Em 2016, para o estudo desses 800 anos
dominicanos, uma Comissão constituída por elementos do Instituto S. Tomás de
Aquino (ISTA) e do Centro de Estudos de História Religiosa (CEHR) desenvolveu
em três lugares, três Jornadas com três temas de fundo: História, Memória,
Património; Discursos, Teologia, Espiritualidade; Espaços, Homens, Percursos[2].
3.
Na
passada semana, de 09 a 11, realizou-se, no Palácio Fronteira e no Convento de
S. Domingos, outro Colóquio muito original: Rastos
Dominicanos. De Portugal para o Mundo. 600 anos da Província Portuguesa, com
vinte e seis conferências e uma visita guiada ao Convento de S. Domingos de
Benfica e à actual Igreja de Nossa Senhora do Rosário.
Eu não podia perder esta ocasião para
me aproximar do mundo imenso que desconhecia.
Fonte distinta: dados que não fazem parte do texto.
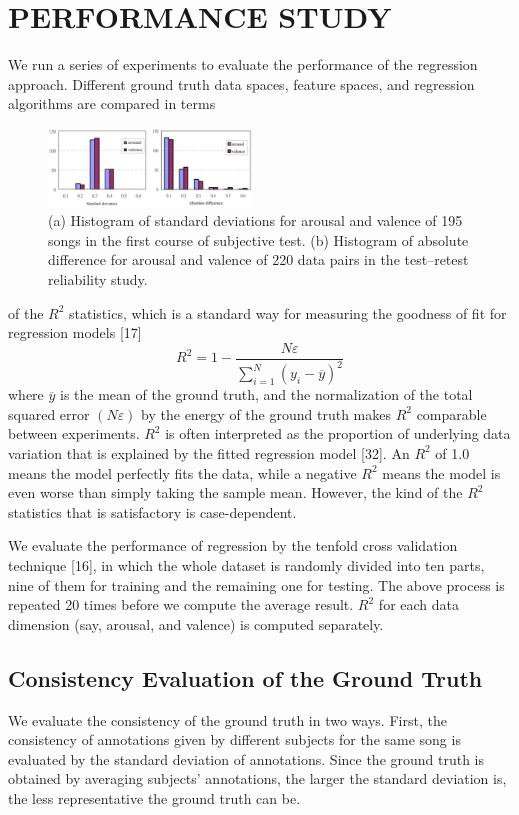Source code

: \documentclass[journal, twoside]{IEEEtran}
\begin{document}
\section{PERFORMANCE STUDY}
We run a series of experiments to evaluate the performance of the regression approach. Different ground truth data spaces, feature spaces, and regression algorithms are compared in terms
\begin{figure}[h]
\centering
\captionsetup{justification=centering}
\includegraphics[width=0.48\textwidth, height=0.18\textwidth]{fig3.png}
\caption{(a) Histogram of standard deviations for arousal and valence of 195
songs in the first course of subjective test. (b) Histogram of absolute difference
for arousal and valence of 220 data pairs in the test–retest reliability study.}
\label{fig3}
\end{figure}
of the \(R^2\) statistics, which is a standard way for measuring the
goodness of fit for regression models [17]
\begin{equation}
R^2 = 1 - \frac{N \varepsilon}{ \sum_{i=1}^N (y_i - \overline{y})^2}
\end{equation}
where \(\overline{y}\) is the mean of the ground truth, and the normalization of the total squared error \((N \varepsilon)\) by the energy of the ground truth makes \(R^2\) comparable between experiments. \(R^2\) is often interpreted as the proportion of underlying data variation that is explained by the fitted regression model [32]. An \(R^2\) of 1.0 means the model perfectly fits the data, while a negative \(R^2\) means the model is even worse than simply taking the sample mean. However, the kind of the \(R^2\) statistics that is satisfactory is case-dependent.

We evaluate the performance of regression by the tenfold cross validation technique [16], in which the whole dataset is randomly divided into ten parts, nine of them for training and the remaining one for testing. The above process is repeated 20 times before we compute the average result. \(R^2\) for each data dimension (say, arousal, and valence) is computed separately.

\subsection{Consistency Evaluation of the Ground Truth}
We evaluate the consistency of the ground truth in two ways. First, the consistency of annotations given by different subjects for the same song is evaluated by the standard deviation of annotations. Since the ground truth is obtained by averaging subjects’ annotations, the larger the standard deviation is, the less representative the ground truth can be.
\end{document}
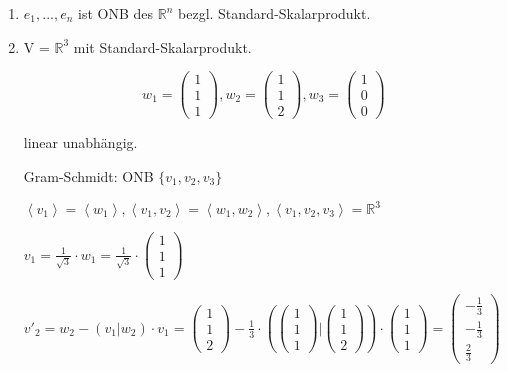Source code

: \documentclass[a4paper, openany]{book}
\begin{document}
        \begin{enumerate}[label=(\alph*)]
          \item $e_1, ..., e_n$ ist ONB des $\mathbb{R}^n$ bezgl. Standard-Skalarprodukt.

          \item V = $\mathbb{R}^3$ mit Standard-Skalarprodukt.

          \[ w_1 = \begin{pmatrix}1 \\ 1 \\ 1 \end{pmatrix}, w_2 = \begin{pmatrix}1 \\ 1 \\ 2 \end{pmatrix}, w_3 = \begin{pmatrix}1 \\ 0 \\ 0 \end{pmatrix} \]

          linear unabhängig.

          Gram-Schmidt: ONB $\{v_1, v_2, v_3 \}$

          $\left \langle v_1 \right \rangle = \left \langle w_1 \right \rangle, \left \langle v_1, v_2 \right \rangle = \left \langle w_1, w_2 \right \rangle, \left \langle v_1, v_2, v_3 \right \rangle = \mathbb{R}^3$

          \par \medskip

          $v_1 = \frac{1}{\sqrt{3}} \cdot w_1 = \frac{1}{\sqrt{3}} \cdot \begin{pmatrix}1 \\ 1 \\ 1 \end{pmatrix}$

          \par \medskip

          $v'_2 = w_2 - (v_1 | w_2) \cdot v_1 = \begin{pmatrix}1 \\ 1 \\ 2 \end{pmatrix} - \frac{1}{3} \cdot (\begin{pmatrix}1 \\ 1 \\ 1 \end{pmatrix} | \begin{pmatrix}1 \\ 1 \\ 2 \end{pmatrix}) \cdot \begin{pmatrix}1 \\ 1 \\ 1 \end{pmatrix} = \begin{pmatrix}- \frac{1}{3} \\ - \frac{1}{3} \\ \frac{2}{3}\end{pmatrix}$


\end{enumerate}
\end{document}
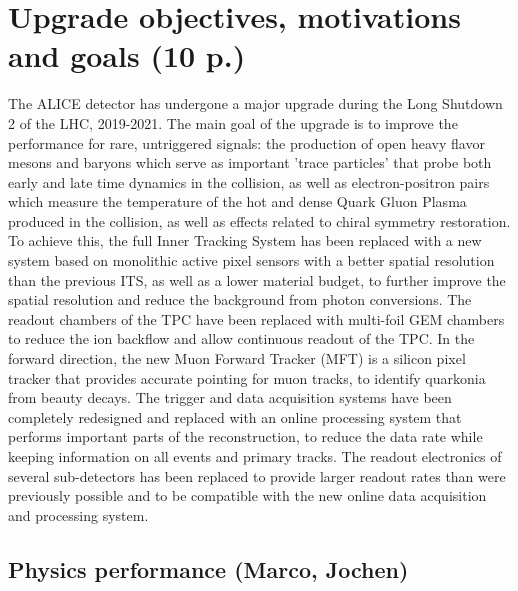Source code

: \section{Upgrade objectives, motivations and goals (10 p.)}

The ALICE detector has undergone a major upgrade during the Long Shutdown 2 of the LHC, 2019-2021.
The main goal of the upgrade is to improve the performance for rare, untriggered signals: the production of open heavy flavor mesons and baryons which serve as important 'trace particles' that probe both early and late time dynamics in the collision, as well as electron-positron pairs which measure the temperature of the hot and dense Quark Gluon Plasma produced in the collision, as well as effects related to chiral symmetry restoration.
To achieve this, the full Inner Tracking System has been replaced with a new system based on monolithic active pixel sensors with a better spatial resolution than the previous ITS, as well as a lower material budget, to further improve the spatial resolution and reduce the background from photon conversions. The readout chambers of the TPC have been replaced with multi-foil GEM chambers to reduce the ion backflow and allow continuous readout of the TPC.
In the forward direction, the new Muon Forward Tracker (MFT) is a silicon pixel tracker that provides accurate pointing for muon tracks, to identify quarkonia from beauty decays.
The trigger and data acquisition systems have been completely redesigned and replaced with an online processing system that performs important parts of the reconstruction, to reduce the data rate while keeping information on all events and primary tracks. The readout electronics of several sub-detectors has been replaced to provide larger readout rates than were previously possible and to be compatible with the new online data acquisition and processing system. 

\subsection{Physics performance (Marco, Jochen)}

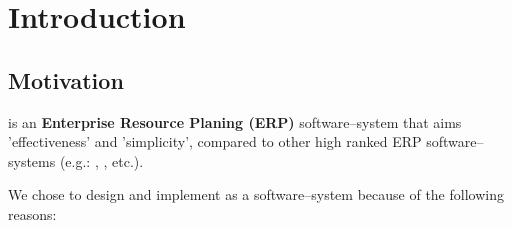 \chapter{Introduction}

\vspace{-2em}


\vspace{1em}

\section{Motivation}

\yerotherpblack is an \textbf{Enterprise Resource Planing (ERP)}
software--system that aims 'effectiveness' and 'simplicity',
compared to other high ranked ERP software--systems
(e.g.: \sageerp, \saperp, etc.).

We chose to design and implement \yerotherpblack as
a \thickclient software--system because of the
following reasons:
No final, Cristina Costa Gomes, em
nome do ISTA e do CEHR, fez o balanço sintético deste espantoso colóquio. Remeteu-nos,
em primeiro lugar, para a sua dimensão, não só em termos de número de conferências,
mas principalmente da multiplicidade de áreas temáticas abrangidas, desde a
História, à Arte, à Literatura, à Espiritualidade, à Teologia, à Pedagogia e
Didáctica até à Missionação e Semiótica/Textualidade.
Os conferencistas vieram
de diferentes universidades do país (Lisboa, Coimbra, Porto, Évora, Minho) e de
diferentes centros de investigação e academias. Trouxeram abordagens distintas,
linhas de investigação recentes e em aberto, com dados inéditos e novas
problemáticas.
Podemos destacar como grandes
linhas temáticas do Colóquio: os Dominicanos e as fundações Dominicanas
femininas durante a Idade Média; os Dominicanos no período Moderno:
espiritualidade e poesia feminina e grandes vultos dominicanos da Cultura
Portuguesa do Renascimento, nomeadamente Frei Fernando de Oliveira, Frei Jorge
de Santiago, Frei Luís de Sottomaior e Frei Bartolomeu Ferreira; a missionação
Dominicana na África do Sudeste e na Ásia. Neste campo, em particular,
questionou-se a importância dos percursos pessoais de Frei João dos Santos,
Frei Gaspar da Cruz, Frei Silvestre de Azevedo e Frei Miguel de Bulhões e
Sousa.
A arte acrescentou-se a
estes tópicos com abordagens inéditas e propostas de diálogo entre a pintura, a
arquitectura e a escultura. Desde as pinturas de Luís de Morales, às fachadas
das Casas Dominicanas, no contexto da arquitectura quinhentista e seiscentista,
problematizou-se a articulação entre a arte e a espiritualidade coeva.
Temas contemporâneos
permitiram-nos viajar por questões como a pedagogia de Teresa de Saldanha, a
edição da Revista Concillium
(1965-1966) e a participação dos Dominicanos Fr. Mateus Peres, Fr. Raimundo de
Oliveira e Fr. Bento Domingues nesta publicação, assim como a missionação
dominicana no Brasil e experiências missionárias em Moçambique e no Peru.
Estes dias de trabalho
levantaram novas problemáticas sobre o que falta fazer e que não cabem nesta
crónica. Terei de voltar a esse desafio.
21. Outubro. 2018
[1]
António de Montesinos, O.P.; Bartolomeu de las Casas, O.P.; Francisco de
Vitória, O.P., E estes não serão homens?,
Ed. Tenacitas, Coimbra, 2014
[2]
António Camões Gouveia, José Nunes, OP, Paulo F. de Oliveira Fontes (Coord.), Os Dominicanos em Portugal (1216-2016),
CEHR da UCP, Lisboa 2018; Actas do Colóquio (Porto, Outubro 2012), A Restauração da Província Dominicana em
Portugal. Memória e Desafios, Tenacitas, Coimbra 2012.